Paul, smiling said, “I am a professional salesman and was happy to give the church the benefit of my sales expertise. Last week I sold 28 bibles on behalf of the church, and here’s $280.”
Louie silently offered the priest a large envelope.
“What is this?” the priest exclaimed. “Louie, there’s $3200 in here! Are you suggesting that you sold 320 bibles for the church, door to door, in just one week?”
Louie just nodded.
“That’s impossible!” both Peter and Paul said in unison. “We are professional salesmen, yet you claim to have sold 10 times as many bibles as we could.”
“I think you’d better explain how you managed to do accomplish this, Louie,” the priest enquired.
Louie shrugged. “I-I-I- re-re-really do-do-don’t kn-kn-know “f-f-f-for sh-sh-sh-sure,” he stammered.
Impatiently, Peter interrupted. “For crying out loud, Louie, just tell us what you said to them when they answered the door!”
“A-a-a-all I-I-I s-s-said wa-wa-was,” Louis replied, “W-w-w-w-would y-y-y-you l-l-l-l-l-like t-t-to b-b-b-buy th-th-th-this b-b-b-b-bible f-f-for t-t-ten b-b-b-bucks —o-o-o-or— wo-wo-would yo-you j-j-j-justl-like m-m-me t-t-to st-st-stand h-h-here and r-r-r-r-r-read it
t-to y-y-you?”

•••

A young boy walks into Costco looking for a job. The manager asks, “Do you have any sales experience?”

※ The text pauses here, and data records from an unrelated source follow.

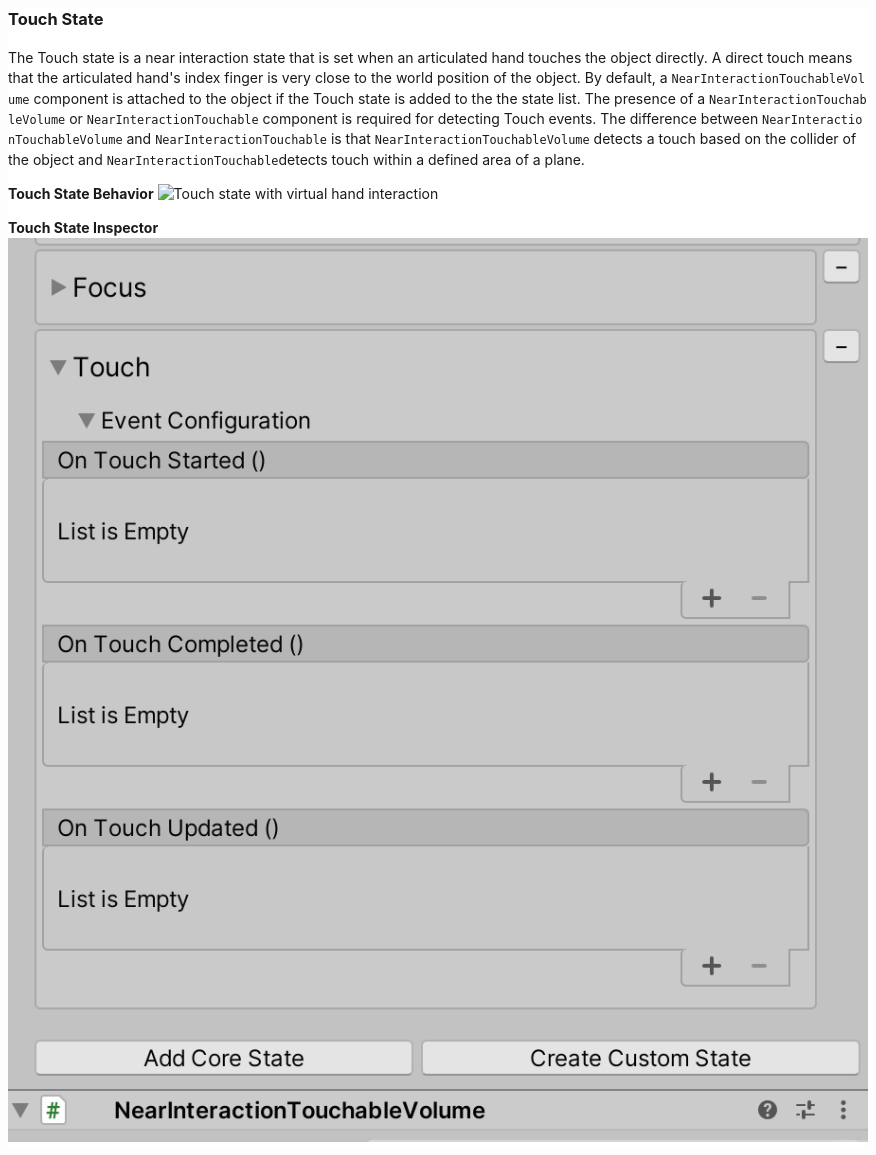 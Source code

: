 ### Touch State

The Touch state is a near interaction state that is set when an articulated hand touches the object directly.  A direct touch means that the articulated hand's index finger is very close to the world position of the object. By default, a `NearInteractionTouchableVolume` component is attached to the object if the Touch state is added to the the state list.  The presence of a  `NearInteractionTouchableVolume` or `NearInteractionTouchable` component is required for detecting Touch events.  The difference between `NearInteractionTouchableVolume` and `NearInteractionTouchable` is that `NearInteractionTouchableVolume` detects a touch based on the collider of the object and `NearInteractionTouchable`detects touch within a defined area of a plane.

**Touch State Behavior**
![Touch state with virtual hand interaction](../images/interactive-element/InEditor/Gifs/TouchStateEditor.gif)

**Touch State Inspector**
![Touch state component in the Inspector](../images/interactive-element/InEditor/TouchStateInspector.png)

The kid says, “No, but I don’t think it could be too hard.”

Stung by the youngster’s abruptness he decides to give him a chance. “You start tomorrow. I’ll come down after we close and see how you did.”

His first day on the job was rough but he got through it. After the store was locked up, the boss came down. “How many sales did you make today?”

The kid replied, “one.”

“Just one? Our sales people average 20 or 30 sales a day. How much was the sale for?” the boss asked.

“$121,723.46.”

“What the hell did you sell?” the boss asked.

“First, I sold him a small fish hook. Then I sold him a medium fish hook. Then I sold him a larger fish hook. Then I sold him a new fishing rod. Then I asked him where he was going fishing and he said down at the coast, so I told him he was going to need a boat, so we went down to the boat department. Then he said he didn’t think his Honda Civic would pull it, so I sold him a new four-wheel-drive.”

The astounded boss said, “A guy came in here to buy a fish hook and you sold him a boat and truck?”

“No, he came in here to buy a box of tampons for his wife and I said, ‘Well, your weekend’s shot, you might as well go fishing’.”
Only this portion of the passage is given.